都市貧民層の形成
出典: フリー百科事典『ウィキペディア(Wikipedia)』 (2021/11/09 15:30 UTC 版)
「天明の打ちこわし」の記事における「都市貧民層の形成」の解説
農村の疲弊によって都市に大勢の人々が流入する一方で、都市そのものにも変化が生じていた。これまで幕藩体制を都市内部から支えてきた地縁や職能によって結びついてきた町の機能が低下し、都市内部に都市貧民層が形成されるようになったのである。当時の都市における都市貧民層は、棒手振りなどの零細商人や、そして大商人や武士の家などに奉公に出ている人々などであった。これら下層町民は大商人による資本の集積のあおりを受けた中小商工業者の没落や、農村からの人口流入によって新たに形成されていったものであった。 また都市貧民層の形成は都市のあり様を大きく変化させるものであった。
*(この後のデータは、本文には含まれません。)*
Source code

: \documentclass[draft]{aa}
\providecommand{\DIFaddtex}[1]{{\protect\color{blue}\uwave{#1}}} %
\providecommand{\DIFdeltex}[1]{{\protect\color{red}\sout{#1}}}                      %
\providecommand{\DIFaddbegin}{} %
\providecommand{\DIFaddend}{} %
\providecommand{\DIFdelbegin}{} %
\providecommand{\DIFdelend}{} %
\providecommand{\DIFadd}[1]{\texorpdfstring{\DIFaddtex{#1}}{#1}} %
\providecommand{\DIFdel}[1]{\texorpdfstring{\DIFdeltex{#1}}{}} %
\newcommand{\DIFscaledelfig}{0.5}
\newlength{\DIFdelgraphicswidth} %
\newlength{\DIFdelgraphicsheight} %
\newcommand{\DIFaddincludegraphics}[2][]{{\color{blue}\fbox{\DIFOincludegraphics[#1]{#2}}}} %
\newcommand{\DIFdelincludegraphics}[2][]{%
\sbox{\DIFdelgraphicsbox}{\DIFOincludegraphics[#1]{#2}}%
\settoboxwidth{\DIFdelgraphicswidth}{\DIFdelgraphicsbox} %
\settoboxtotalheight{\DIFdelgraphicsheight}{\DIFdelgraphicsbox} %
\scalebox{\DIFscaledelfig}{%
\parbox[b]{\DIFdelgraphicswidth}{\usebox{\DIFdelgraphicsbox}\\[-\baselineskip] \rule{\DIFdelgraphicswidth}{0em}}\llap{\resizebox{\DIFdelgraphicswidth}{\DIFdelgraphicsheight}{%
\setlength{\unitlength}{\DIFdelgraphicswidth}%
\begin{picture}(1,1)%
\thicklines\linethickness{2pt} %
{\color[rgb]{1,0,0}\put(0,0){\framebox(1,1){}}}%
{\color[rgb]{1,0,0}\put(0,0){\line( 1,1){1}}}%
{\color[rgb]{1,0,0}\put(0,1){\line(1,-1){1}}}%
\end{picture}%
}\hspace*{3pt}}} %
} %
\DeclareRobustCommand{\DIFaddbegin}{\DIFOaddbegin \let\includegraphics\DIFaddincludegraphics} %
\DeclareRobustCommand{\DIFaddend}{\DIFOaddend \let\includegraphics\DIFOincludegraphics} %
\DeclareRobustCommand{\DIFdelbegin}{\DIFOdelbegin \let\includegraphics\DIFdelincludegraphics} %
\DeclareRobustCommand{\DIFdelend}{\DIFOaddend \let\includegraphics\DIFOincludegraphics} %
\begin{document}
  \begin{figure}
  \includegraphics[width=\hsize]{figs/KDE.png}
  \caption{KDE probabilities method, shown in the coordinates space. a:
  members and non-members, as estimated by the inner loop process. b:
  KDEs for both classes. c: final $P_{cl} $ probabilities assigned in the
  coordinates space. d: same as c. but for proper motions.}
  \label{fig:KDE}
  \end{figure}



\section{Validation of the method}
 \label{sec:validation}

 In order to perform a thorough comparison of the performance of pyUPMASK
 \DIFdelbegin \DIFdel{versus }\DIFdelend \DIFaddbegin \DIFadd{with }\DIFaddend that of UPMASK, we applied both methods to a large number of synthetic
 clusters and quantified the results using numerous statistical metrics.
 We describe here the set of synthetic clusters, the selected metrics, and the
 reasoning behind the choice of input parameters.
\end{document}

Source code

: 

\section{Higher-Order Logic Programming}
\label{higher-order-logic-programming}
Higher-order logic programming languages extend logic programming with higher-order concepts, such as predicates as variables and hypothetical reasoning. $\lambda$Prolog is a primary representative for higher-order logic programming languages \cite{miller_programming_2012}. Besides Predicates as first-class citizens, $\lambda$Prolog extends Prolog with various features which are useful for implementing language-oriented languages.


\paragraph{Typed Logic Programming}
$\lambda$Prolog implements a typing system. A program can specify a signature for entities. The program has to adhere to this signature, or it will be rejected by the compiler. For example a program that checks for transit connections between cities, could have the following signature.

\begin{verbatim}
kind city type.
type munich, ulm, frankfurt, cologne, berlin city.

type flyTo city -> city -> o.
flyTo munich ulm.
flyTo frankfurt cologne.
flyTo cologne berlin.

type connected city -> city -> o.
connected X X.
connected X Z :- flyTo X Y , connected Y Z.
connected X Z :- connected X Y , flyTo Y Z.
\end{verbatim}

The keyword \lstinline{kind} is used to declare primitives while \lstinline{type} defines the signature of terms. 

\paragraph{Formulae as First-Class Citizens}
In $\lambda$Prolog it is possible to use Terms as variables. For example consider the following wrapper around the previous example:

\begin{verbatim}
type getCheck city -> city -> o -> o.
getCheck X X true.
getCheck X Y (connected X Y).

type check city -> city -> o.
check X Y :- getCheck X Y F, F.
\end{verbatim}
例えば天明期になると大商人や武士への奉公人になろうとする人が激減し、奉公人の給与が高騰するといった事態が発生していた。幕府は田沼時代からたびたび奉公人の給料高騰を取り締まる法令を出すが全く効果が無かった。これは都市生活者が窮屈な奉公人生活を嫌い、都市の拡大によって発達した飲食業などのサービス業などに従事する方を選ぶという現象が発生していたためである。都市貧民層であっても米価高騰時などを除き、零細商工業や日雇いなどで何とか家族を養えるだけの収入は得られたため、制約が多く窮屈な奉公人を忌避するようになったのである。そして天明期になるとこれまで都市の下層民では数少なかった妻帯者が増加していた。これは延享4年(1747年)には男性32万人余り、女性19万人あまりと男性人口が6割を超えていた江戸の町方人口が、天保期になると男性約55パーセント、女性約45パーセントと女性の比率が高まったことからも裏付けられる。都市で生計が立てられる上に妻帯者が増加した結果、都市貧民層は制約が多い農村生活へ戻ろうとは考えず、通常時は農村と比較して自由で安楽である都市に定着し続けるようになった。。 当時の都市下層民の生活実態は極めて不安定で、飢饉や災害、手取りの給料の減少、そして銭相場の下落などといった要因で容易に困窮状態へと陥り、無宿人などに転落した。このような都市下層社会の形成は江戸、大坂、京都という当時の三都のみならず、全国各地の都市で進みつつあった。このような都市下層社会の成立は、自らの労働力以外失うものが何もない階層の誕生を意味し、身分制社会であった江戸時代にはこれまで見られなかった社会問題が発生することになった。 こうした都市下層社会の多くの構成員が生活に困窮すると、都市では打ちこわしという現象がしばしば発生するようになる。それは生活に余裕がなく不安定な都市下層民にとって、米価などの物価高騰や銭の価値の下落は飢餓や無宿への転落といった深刻な生活危機に直結するため、危機感に襲われた民衆が打ちこわしという直接行動に訴えるためである。天明7年の5月から6月にかけて全国各都市で同時多発的に発生した打ちこわしは、異常な米価高騰が引き金となって発生した典型的な都市打ちこわしであった。